5. Dongfeng Junfeng E17 (#378 – 300 sales)

Another new entry in the burgeoning electric car segment, the Dongfeng Junfeng E17 announces a 320 km range in normal driving conditions (490 km at constant 60 km/h speed) and could aim at reaching 1.000 monthly units, just as its sister the ER30 topped 5.000 sales since its launch last June. Not much information trickling down for now.

Bar for success: 1.000 monthly sales

6. Yema Spica (#419 – 60 sales)

Yema is down 8% this year, just under 28.000 sales with its best-seller the T70 down 32% and the new T80 struggling  under 7.000 units in ten months. On paper then, the Spica, the brand’s very first foray in the MPV segment, is a good idea, but it’s a tough ask to rely on this vehicle to revive the brand’s fortunes.

The Yema Spica interior betrays its price. Picture courtesy 

MPVs are not in Yema’s DNA, but you can snap this sleek looking wagon from an incredibly low 59.800 to 69.800 yuan (US$ 9.100-10.600), that’s significantly less than the starting prices of both the T70 (69.800 yuan) and T80 (89.800 yuan). Armed with this cut-throat pricing, the Spica could aim at stealing a few customers from the Huansong 7, BYD Song MAX, Baojun 730 or Chana Oushang A800.
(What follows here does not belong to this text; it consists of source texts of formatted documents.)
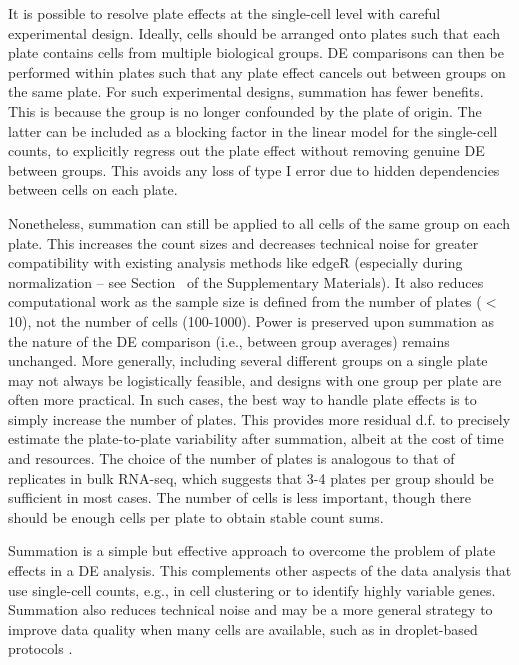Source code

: \documentclass[oupdraft]{bio}
\begin{document}
It is possible to resolve plate effects at the single-cell level with careful experimental design.
Ideally, cells should be arranged onto plates such that each plate contains cells from multiple biological groups.
DE comparisons can then be performed within plates such that any plate effect cancels out between groups on the same plate.
For such experimental designs, summation has fewer benefits.
This is because the group is no longer confounded by the plate of origin.
The latter can be included as a blocking factor in the linear model for the single-cell counts, 
    to explicitly regress out the plate effect without removing genuine DE between groups.
This avoids any loss of type I error due to hidden dependencies between cells on each plate.

Nonetheless, summation can still be applied to all cells of the same group on each plate.
This increases the count sizes and decreases technical noise for greater compatibility with existing analysis methods like edgeR
    (especially during normalization -- see Section~\suppnorm{} of the Supplementary Materials).
It also reduces computational work as the sample size is defined from the number of plates ($<$ 10), not the number of cells (100-1000).
Power is preserved upon summation as the nature of the DE comparison (i.e., between group averages) remains unchanged.
More generally, including several different groups on a single plate may not always be logistically feasible, and designs with one group per plate are often more practical.
In such cases, the best way to handle plate effects is to simply increase the number of plates.
This provides more residual d.f. to precisely estimate the plate-to-plate variability after summation, albeit at the cost of time and resources.
The choice of the number of plates is analogous to that of replicates in bulk RNA-seq, which suggests that 3-4 plates per group should be sufficient in most cases.
The number of cells is less important, though there should be enough cells per plate to obtain stable count sums.

Summation is a simple but effective approach to overcome the problem of plate effects in a DE analysis. 
This complements other aspects of the data analysis that use single-cell counts, e.g., in cell clustering or to identify highly variable genes.
Summation also reduces technical noise and may be a more general strategy to improve data quality when many cells are available,
    such as in droplet-based protocols \citep{klein2015droplet,macosko2015highly}.
\end{document}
Bar for success: 2.000 monthly sales

7. Zhi Dou D3 (#428 – 33 sales)

In the space of just over a year, Zhi Dou, a partnership between Geely and Xindayang Group, has imposed itself as one of the main actors in the electric car segment, with its D2, one of the stars of local car-sharing schemes, having already convinced 50.000 buyers, including over 4.000 in November.

This D3 is similar in terms of size but more modern looking, and priced between 89.800 and 109.800 yuan (US$13.600-16.700). It will compete with Zhi Dou’s own D2, the Chery eQ1 and Zotye Z100 EV, and could take Zhi Dou to the next sales level in China.